11. On the other hand, learned Counsel for the assessee submitted that the assessee had taken a business decision while borrowing the amount on interest at 16 per cent. and investing the same in purchase of preference shares of the company where it had equity shares. The said investment was made with a view to nourish the equity capital which has the effect of increase in the market value of original investment in equity shares. Learned Counsel further submitted that the assessee has not adopted any dubious method to evade the payment of tax. He also submitted that it was not the case of the Department that the assessee has not actually paid the interest at the aforesaid rate to the lender. When actual payment of interest at a particular rate was made to the lender, then if the assessee had taken the loan at that rate, in that eventuality, such loan transaction cannot be said to be a colourable device to evade payment of tax. Therefore, the learned Counsel submitted that there is no illegality in the impugned order passed by the Tribunal and no substantial question of law is arising out of the said order.

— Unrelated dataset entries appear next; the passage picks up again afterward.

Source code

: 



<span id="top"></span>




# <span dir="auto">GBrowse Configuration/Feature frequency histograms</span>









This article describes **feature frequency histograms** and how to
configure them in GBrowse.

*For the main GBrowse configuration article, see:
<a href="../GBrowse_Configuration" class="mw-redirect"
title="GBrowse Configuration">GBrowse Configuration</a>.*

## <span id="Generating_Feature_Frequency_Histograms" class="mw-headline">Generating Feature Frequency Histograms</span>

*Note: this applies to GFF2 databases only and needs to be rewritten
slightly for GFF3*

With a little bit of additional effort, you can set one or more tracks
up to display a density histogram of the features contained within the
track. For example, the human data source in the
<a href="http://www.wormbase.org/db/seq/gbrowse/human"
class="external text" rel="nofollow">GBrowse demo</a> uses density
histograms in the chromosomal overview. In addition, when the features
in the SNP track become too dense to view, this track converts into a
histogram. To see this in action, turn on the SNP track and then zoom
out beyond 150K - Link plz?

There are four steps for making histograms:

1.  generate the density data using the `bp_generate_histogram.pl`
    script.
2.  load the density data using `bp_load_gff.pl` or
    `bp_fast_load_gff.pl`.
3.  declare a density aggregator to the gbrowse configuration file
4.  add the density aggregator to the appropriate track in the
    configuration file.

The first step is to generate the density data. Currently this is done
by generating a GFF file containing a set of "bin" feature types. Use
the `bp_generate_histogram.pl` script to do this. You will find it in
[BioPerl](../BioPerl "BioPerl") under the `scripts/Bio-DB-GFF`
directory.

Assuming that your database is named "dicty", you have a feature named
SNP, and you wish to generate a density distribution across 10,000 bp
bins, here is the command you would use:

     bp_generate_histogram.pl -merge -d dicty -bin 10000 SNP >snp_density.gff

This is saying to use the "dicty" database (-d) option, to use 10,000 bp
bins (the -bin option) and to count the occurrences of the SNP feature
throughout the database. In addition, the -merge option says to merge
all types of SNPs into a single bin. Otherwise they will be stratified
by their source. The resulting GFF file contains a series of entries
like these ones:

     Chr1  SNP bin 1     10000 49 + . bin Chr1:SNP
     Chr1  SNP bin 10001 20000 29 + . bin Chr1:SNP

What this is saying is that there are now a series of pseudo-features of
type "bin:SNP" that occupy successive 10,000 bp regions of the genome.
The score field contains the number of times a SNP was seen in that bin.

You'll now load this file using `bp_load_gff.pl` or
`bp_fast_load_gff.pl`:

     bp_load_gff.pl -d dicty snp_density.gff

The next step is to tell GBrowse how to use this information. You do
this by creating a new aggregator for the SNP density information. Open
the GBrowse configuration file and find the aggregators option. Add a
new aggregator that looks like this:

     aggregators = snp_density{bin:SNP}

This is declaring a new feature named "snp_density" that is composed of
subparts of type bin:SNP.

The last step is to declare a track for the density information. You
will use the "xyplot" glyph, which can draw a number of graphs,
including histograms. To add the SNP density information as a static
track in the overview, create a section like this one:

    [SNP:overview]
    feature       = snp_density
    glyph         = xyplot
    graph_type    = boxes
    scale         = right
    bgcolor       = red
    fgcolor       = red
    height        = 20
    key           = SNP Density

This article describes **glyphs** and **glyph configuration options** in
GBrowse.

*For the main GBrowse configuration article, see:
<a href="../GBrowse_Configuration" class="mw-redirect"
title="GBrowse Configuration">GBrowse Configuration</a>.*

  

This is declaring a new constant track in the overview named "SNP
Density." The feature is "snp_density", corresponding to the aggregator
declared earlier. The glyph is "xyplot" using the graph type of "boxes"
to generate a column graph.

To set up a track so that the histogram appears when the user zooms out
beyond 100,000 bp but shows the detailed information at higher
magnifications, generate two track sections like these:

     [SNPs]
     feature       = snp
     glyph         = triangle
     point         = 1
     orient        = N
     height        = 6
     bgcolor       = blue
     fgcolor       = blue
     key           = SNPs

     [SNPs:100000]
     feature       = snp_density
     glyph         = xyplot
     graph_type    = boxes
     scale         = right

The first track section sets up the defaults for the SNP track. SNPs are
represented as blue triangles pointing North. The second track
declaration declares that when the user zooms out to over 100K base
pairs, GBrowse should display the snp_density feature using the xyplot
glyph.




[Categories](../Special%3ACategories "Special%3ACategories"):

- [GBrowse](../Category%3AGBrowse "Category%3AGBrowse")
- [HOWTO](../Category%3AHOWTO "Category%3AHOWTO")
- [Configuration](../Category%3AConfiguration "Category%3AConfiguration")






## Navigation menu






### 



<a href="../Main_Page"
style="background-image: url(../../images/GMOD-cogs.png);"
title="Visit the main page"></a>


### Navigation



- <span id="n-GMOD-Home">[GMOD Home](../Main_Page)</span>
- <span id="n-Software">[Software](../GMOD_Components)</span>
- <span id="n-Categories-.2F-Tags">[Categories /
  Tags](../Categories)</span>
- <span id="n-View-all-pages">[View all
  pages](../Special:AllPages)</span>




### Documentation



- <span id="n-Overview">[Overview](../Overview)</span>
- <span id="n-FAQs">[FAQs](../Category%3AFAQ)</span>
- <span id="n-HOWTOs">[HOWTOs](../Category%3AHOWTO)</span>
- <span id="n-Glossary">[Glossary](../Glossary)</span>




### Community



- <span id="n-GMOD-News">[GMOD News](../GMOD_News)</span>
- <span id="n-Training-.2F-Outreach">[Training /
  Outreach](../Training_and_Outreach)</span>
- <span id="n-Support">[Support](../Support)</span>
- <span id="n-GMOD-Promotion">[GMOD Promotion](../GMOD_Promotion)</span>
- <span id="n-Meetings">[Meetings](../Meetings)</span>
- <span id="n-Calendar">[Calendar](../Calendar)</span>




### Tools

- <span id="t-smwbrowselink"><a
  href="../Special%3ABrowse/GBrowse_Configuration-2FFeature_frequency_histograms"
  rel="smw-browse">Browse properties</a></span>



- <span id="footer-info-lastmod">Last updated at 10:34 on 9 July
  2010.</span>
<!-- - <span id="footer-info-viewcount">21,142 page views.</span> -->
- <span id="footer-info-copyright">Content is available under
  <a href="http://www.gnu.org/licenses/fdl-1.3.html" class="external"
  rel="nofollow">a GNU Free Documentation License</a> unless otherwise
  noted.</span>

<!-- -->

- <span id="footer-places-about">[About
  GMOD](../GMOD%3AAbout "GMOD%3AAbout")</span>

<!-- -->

12. After hearing the learned Counsel for the parties and going through the impugned order, we do not find any force in the contention raised by the learned Counsel for the Revenue; and, in our opinion, no substantial question of law is arising from the impugned order passed by the Tribunal. In the present case, undisputedly, the assessee has borrowed certain amount from the family concerns at 16 per cent. It is also not the case of the Revenue that the assessee has not paid the interest at the said rate to the lender. Merely because the assessee has invested the said borrowed amount for the purchase of 4 per cent. non-cumulative preference shares, it cannot be presumed that the said transaction was colourable because no person with ordinary prudence will borrow money at 16 per cent. and invest the same for the purpose of non-cumulative preference shares. It is the wisdom of the assessee to take a business decision. If a wrong or unwise decision has been taken by the assessee, it cannot be said that the decision is dubious, or the assessee in such transaction has adopted dubious method to evade the payment of tax. In the instant case, there is no evidence of any dubious method or practice adopted by the assessee. Tax planning is a legitimate right of the assessee. In the present case, the assessee has not adopted any colourable device or dubious method while borrowing certain amount at a higher rate of interest. The Revenue has also not brought on record any evidence to show that the interest paid by the assessee on the aforesaid borrowed amount was highly exorbitant and no such rate of interest was ever prevalent in the market. Therefore, in our opinion, the Tribunal is right in law in allowing interest as claimed by the assessee.
13. In view of the above, we decide the question referred in the affirmative, i.e., in favour of the assessee and against the Revenue.